Zinesh took a short nap today, which I considered progress, since she had been too upset to nap for the last two days. We took it easy for the rest of the afternoon. We enjoyed a wonderful dinner of doro wat (chicken stew), probably the most popular Ethiopian dish. We also got to taste a popular alcoholic drink, called honey wine. The family had also prepared chocolate covered strawberries for dessert. Zinesh peeled the chocolate off (and gave it to me, which I happily ate) and just ate the strawberries.

Tonight, Kyle was working with Abebe to refine a few of his business practices at the guest house, to help him make more money and make the Oziopia an even more inviting place to stay. Any adoptive family who wishes to make an honest effort to learn about their child’s culture will cherish the experience of staying at the Oziopia and getting to know this wonderful family.

In putting Zinesh to bed tonight, she tried every stalling technique in the book – she wanted to look at her photo book, get some Chapstick, and get a Kleenex to pick her nose for about 3 minutes. Finally, I decided to say goodnight and leave her in bed awake and alone for the first time. I told her that daddy and mommy would be downstairs and she didn’t seem too concerned. When I came upstairs 5 minutes later to grab the computer to write this e-mail, she was fast asleep.

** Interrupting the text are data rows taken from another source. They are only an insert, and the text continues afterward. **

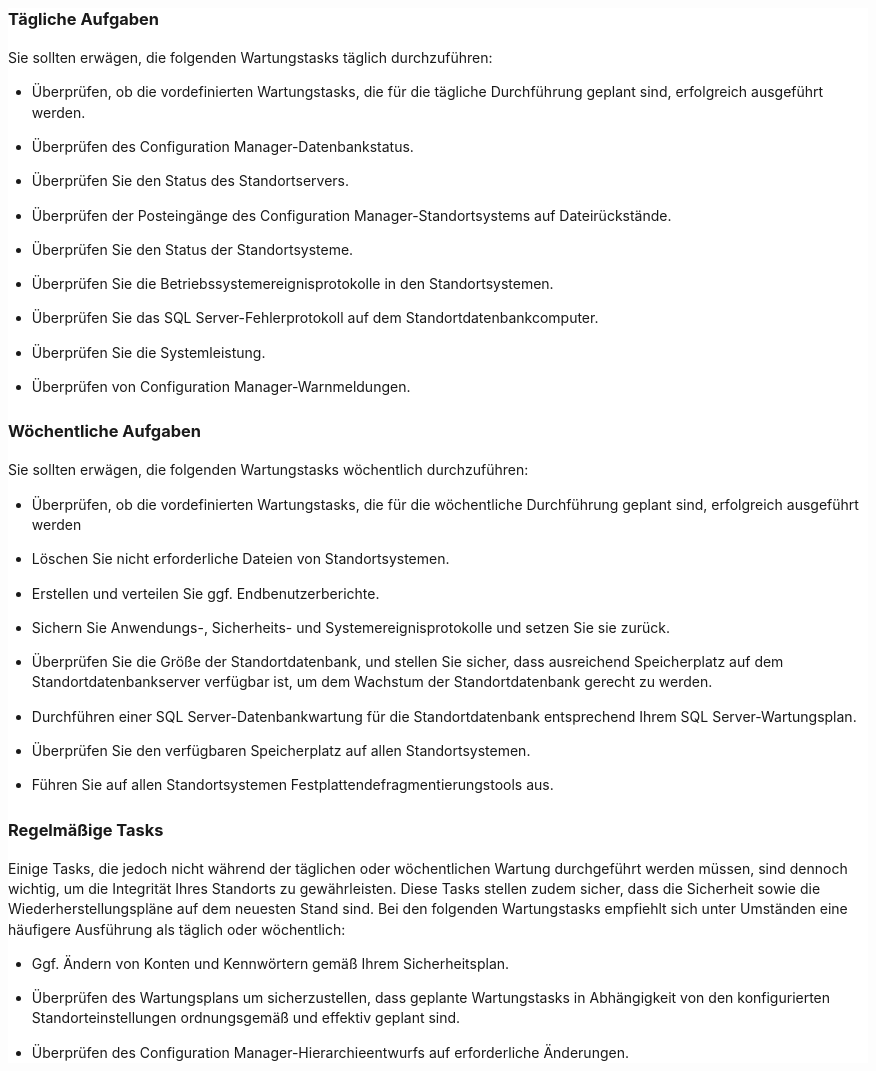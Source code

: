 ### <a name="daily-tasks"></a>Tägliche Aufgaben
Sie sollten erwägen, die folgenden Wartungstasks täglich durchzuführen:  

- Überprüfen, ob die vordefinierten Wartungstasks, die für die tägliche Durchführung geplant sind, erfolgreich ausgeführt werden.  

- Überprüfen des Configuration Manager-Datenbankstatus.  

- Überprüfen Sie den Status des Standortservers.  

- Überprüfen der Posteingänge des Configuration Manager-Standortsystems auf Dateirückstände.  

- Überprüfen Sie den Status der Standortsysteme.  

- Überprüfen Sie die Betriebssystemereignisprotokolle in den Standortsystemen.  

- Überprüfen Sie das SQL Server-Fehlerprotokoll auf dem Standortdatenbankcomputer.  

- Überprüfen Sie die Systemleistung.  

- Überprüfen von Configuration Manager-Warnmeldungen.  

### <a name="weekly-tasks"></a>Wöchentliche Aufgaben

Sie sollten erwägen, die folgenden Wartungstasks wöchentlich durchzuführen:  

- Überprüfen, ob die vordefinierten Wartungstasks, die für die wöchentliche Durchführung geplant sind, erfolgreich ausgeführt werden  

- Löschen Sie nicht erforderliche Dateien von Standortsystemen.  

- Erstellen und verteilen Sie ggf. Endbenutzerberichte.  

- Sichern Sie Anwendungs-, Sicherheits- und Systemereignisprotokolle und setzen Sie sie zurück.  

- Überprüfen Sie die Größe der Standortdatenbank, und stellen Sie sicher, dass ausreichend Speicherplatz auf dem Standortdatenbankserver verfügbar ist, um dem Wachstum der Standortdatenbank gerecht zu werden.  

- Durchführen einer SQL Server-Datenbankwartung für die Standortdatenbank entsprechend Ihrem SQL Server-Wartungsplan.  

- Überprüfen Sie den verfügbaren Speicherplatz auf allen Standortsystemen.  

- Führen Sie auf allen Standortsystemen Festplattendefragmentierungstools aus.  

### <a name="periodic-tasks"></a>Regelmäßige Tasks

Einige Tasks, die jedoch nicht während der täglichen oder wöchentlichen Wartung durchgeführt werden müssen, sind dennoch wichtig, um die Integrität Ihres Standorts zu gewährleisten. Diese Tasks stellen zudem sicher, dass die Sicherheit sowie die Wiederherstellungspläne auf dem neuesten Stand sind. Bei den folgenden Wartungstasks empfiehlt sich unter Umständen eine häufigere Ausführung als täglich oder wöchentlich:  

- Ggf. Ändern von Konten und Kennwörtern gemäß Ihrem Sicherheitsplan.  

- Überprüfen des Wartungsplans um sicherzustellen, dass geplante Wartungstasks in Abhängigkeit von den konfigurierten Standorteinstellungen ordnungsgemäß und effektiv geplant sind.  

- Überprüfen des Configuration Manager-Hierarchieentwurfs auf erforderliche Änderungen.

Tomorrow is our last day in Ethiopia and we will take a short drive to a scenic lake area called Debre Zeit. I am excited to see some of the countryside. It seems ridiculous that we have spent 2 weeks in Africa and never been outside of the city. While we are ready to come home, today was such an unexpectedly wonderful day, I feel much less homesick than I did yesterday. Thank you for your prayers for us at every step of this journey. They have been answered every time, without exception. As our plane leaves tomorrow night, this will likely be my last update. Thanks for following us on these journeys and for the part that you each will play in our little girl’s life!

Friday, December 24, 2010

Day 4: A Day of Goodbyes, Part I

I guess today was a good day, but it was a tough one. Zinesh didn’t wake up in a great mood, like she has for the last couple of days. It took some work to get her smiling. Eventually, I just started looking at the photo album that we brought and she quickly joined in and started naming off the people in the photos. I think she has a strong sense of what is going on. I’m not sure how much she understands, but sometimes she just seems very sad or serious for awhile, but she is easily distracted by a book or photos.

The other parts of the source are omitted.